The Central Government shall present the reports and recommendations made by the Commission before the Parliament. In matters relating to the State Government, the Central Government shall forward it to the respective State Government who shall present the matter before the State Legislature. The Commission while investigating such matters shall have the power of a Civil Court trying a suit in matters like requiring production of any document before it, reviving evidence on affidavits, issuing summon to any person for attendance, and examining him on oath.

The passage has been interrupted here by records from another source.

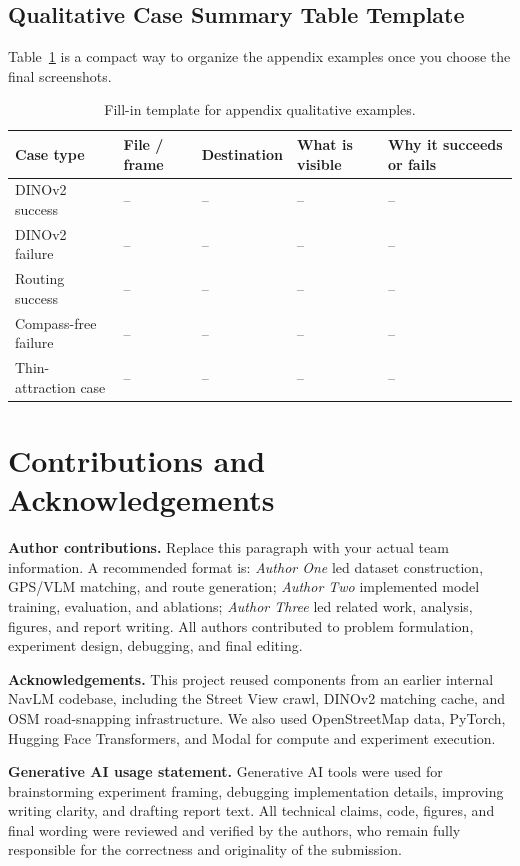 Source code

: \documentclass[10pt,twocolumn,letterpaper]{article}
\begin{document}
\subsection{Qualitative Case Summary Table Template}
Table~\ref{tab:qual_case_template} is a compact way to organize the appendix examples once you choose the final screenshots.

\begin{table}[t]
\centering
\small
\begin{tabular}{p{2.4cm}p{2.6cm}p{2.5cm}p{3.3cm}p{3.8cm}}
\toprule
Case type & File / frame & Destination & What is visible & Why it succeeds or fails \\
\midrule
DINOv2 success & -- & -- & -- & -- \\
DINOv2 failure & -- & -- & -- & -- \\
Routing success & -- & -- & -- & -- \\
Compass-free failure & -- & -- & -- & -- \\
Thin-attraction case & -- & -- & -- & -- \\
\bottomrule
\end{tabular}
\caption{Fill-in template for appendix qualitative examples.}
\label{tab:qual_case_template}
\end{table}

\section*{Contributions and Acknowledgements}
\textbf{Author contributions.} Replace this paragraph with your actual team information. A recommended format is: \textit{Author One} led dataset construction, GPS/VLM matching, and route generation; \textit{Author Two} implemented model training, evaluation, and ablations; \textit{Author Three} led related work, analysis, figures, and report writing. All authors contributed to problem formulation, experiment design, debugging, and final editing.

\textbf{Acknowledgements.} This project reused components from an earlier internal NavLM codebase, including the Street View crawl, DINOv2 matching cache, and OSM road-snapping infrastructure. We also used OpenStreetMap data, PyTorch, Hugging Face Transformers, and Modal for compute and experiment execution.

\textbf{Generative AI usage statement.} Generative AI tools were used for brainstorming experiment framing, debugging implementation details, improving writing clarity, and drafting report text. All technical claims, code, figures, and final wording were reviewed and verified by the authors, who remain fully responsible for the correctness and originality of the submission.

{\small


}
\end{document}
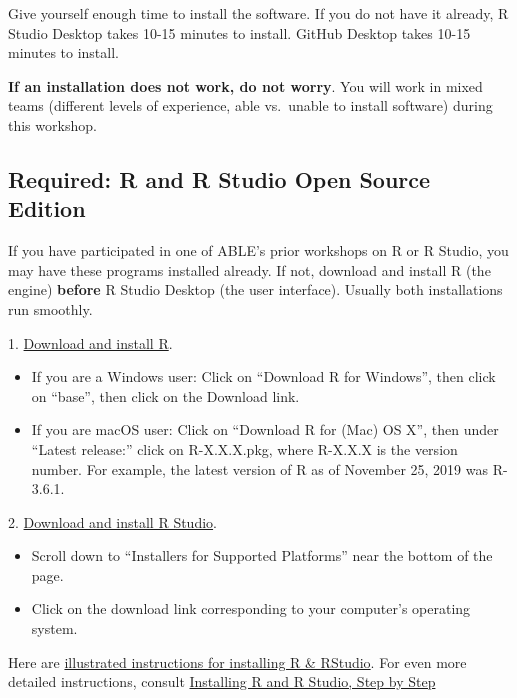 \documentclass[
]{article}
\providecommand{\tightlist}{%
  \setlength{\itemsep}{0pt}\setlength{\parskip}{0pt}}
\begin{document}
Give yourself enough time to install the software. If you do not have it
already, R Studio Desktop takes 10-15 minutes to install. GitHub Desktop
takes 10-15 minutes to install.

\textbf{If an installation does not work, do not worry}. You will work
in mixed teams (different levels of experience, able vs.~unable to
install software) during this workshop.

\hypertarget{required-r-and-r-studio-open-source-edition}{%
\subsection{Required: R and R Studio Open Source
Edition}\label{required-r-and-r-studio-open-source-edition}}

If you have participated in one of ABLE's prior workshops on R or R
Studio, you may have these programs installed already. If not, download
and install R (the engine) \textbf{before} R Studio Desktop (the user
interface). Usually both installations run smoothly.

1. \href{https://cloud.r-project.org/}{Download and install R}.

\begin{itemize}
\tightlist
\item
  If you are a Windows user: Click on ``Download R for Windows'', then
  click on ``base'', then click on the Download link.
\item
  If you are macOS user: Click on ``Download R for (Mac) OS X'', then
  under ``Latest release:'' click on R-X.X.X.pkg, where R-X.X.X is the
  version number. For example, the latest version of R as of November
  25, 2019 was R-3.6.1.
\end{itemize}

2. \href{https://www.rstudio.com/products/rstudio/download/}{Download
and install R Studio}.

\begin{itemize}
\tightlist
\item
  Scroll down to ``Installers for Supported Platforms'' near the bottom
  of the page.
\item
  Click on the download link corresponding to your computer's operating
  system.
\end{itemize}

Here are
\href{https://www.r-bloggers.com/2022/01/how-to-install-and-update-r-and-rstudio/}{illustrated
instructions for installing R \& RStudio}. For even more detailed
instructions, consult
\href{https://moderndive.netlify.app/1-getting-started.html}{Installing
R and R Studio, Step by Step}
\end{document}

The international community recognized the need for protecting the rights of women and therefore it called upon all the people in the world to eliminate discrimination against women through an International Convention known as Convention on the Elimination of all Forms of Discrimination Against Women (CEDAW). The United Nations General Assembly adopted the CEDAW in 1979. It consists of a preamble and 30 articles. Often described as an international bill of rights for women, the convention defines what constitutes discrimination against women and provides an agenda to end such discrimination. The Convention aims at establishing equality between women and men by ensuring women equal opportunities in, political and public life such as the right to vote, right to stand for election equal right to education, health and employment. The countries ratifying the Convention have to take initiatives to end discrimination against women such as incorporate the principle of equality of men and women in their legal system, to establish tribunals to ensure the effective protection of women against discrimination, to eliminate all acts of discrimination against women by persons, organizations or enterprises. India signed CEDAW on 30 July 1980 and ratified it on 9 July with two declarations.

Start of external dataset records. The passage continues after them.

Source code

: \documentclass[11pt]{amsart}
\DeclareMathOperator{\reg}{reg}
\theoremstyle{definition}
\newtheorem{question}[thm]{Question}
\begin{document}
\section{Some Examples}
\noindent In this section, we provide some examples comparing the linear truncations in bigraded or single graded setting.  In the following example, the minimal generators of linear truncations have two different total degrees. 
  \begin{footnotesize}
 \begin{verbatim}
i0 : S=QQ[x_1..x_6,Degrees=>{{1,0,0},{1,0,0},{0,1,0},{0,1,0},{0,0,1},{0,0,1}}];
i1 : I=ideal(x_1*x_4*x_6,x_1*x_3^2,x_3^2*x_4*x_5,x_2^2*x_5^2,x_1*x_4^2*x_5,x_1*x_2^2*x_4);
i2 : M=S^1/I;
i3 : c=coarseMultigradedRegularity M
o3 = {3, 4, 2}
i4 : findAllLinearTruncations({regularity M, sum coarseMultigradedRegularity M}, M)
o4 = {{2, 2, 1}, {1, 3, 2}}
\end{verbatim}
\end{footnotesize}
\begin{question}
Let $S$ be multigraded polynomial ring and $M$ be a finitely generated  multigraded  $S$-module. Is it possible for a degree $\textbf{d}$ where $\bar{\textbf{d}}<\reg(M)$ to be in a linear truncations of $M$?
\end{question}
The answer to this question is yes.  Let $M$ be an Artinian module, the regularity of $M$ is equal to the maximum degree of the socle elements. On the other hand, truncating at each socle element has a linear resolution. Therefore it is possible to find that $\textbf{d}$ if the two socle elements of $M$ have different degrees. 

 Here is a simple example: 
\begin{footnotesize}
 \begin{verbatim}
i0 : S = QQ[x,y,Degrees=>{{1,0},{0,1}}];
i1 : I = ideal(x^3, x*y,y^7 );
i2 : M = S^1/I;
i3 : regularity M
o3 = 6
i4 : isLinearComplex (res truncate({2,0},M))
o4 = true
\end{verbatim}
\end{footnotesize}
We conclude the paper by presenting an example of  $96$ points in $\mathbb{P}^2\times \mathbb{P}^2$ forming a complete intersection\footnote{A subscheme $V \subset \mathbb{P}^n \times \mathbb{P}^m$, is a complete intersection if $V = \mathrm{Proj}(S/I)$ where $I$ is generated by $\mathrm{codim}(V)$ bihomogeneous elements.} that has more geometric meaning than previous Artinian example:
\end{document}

Although there are various protections available for women in India through various constitutional and legal provisions, the crimes against women continue to rise. The Police officers should have the power to act independently without any pressure from higher authorities. Women should be made aware of the legal rights given to them. For the all-round development of women, proper health services should be provided to them. Special attention needs to be given to women in rural areas as their condition is highly deplorable. In a country like India where women are worshiped as goddesses, they should not only have the right to enjoy a discrimination-free environment but also have a happy and dignified life without any fear.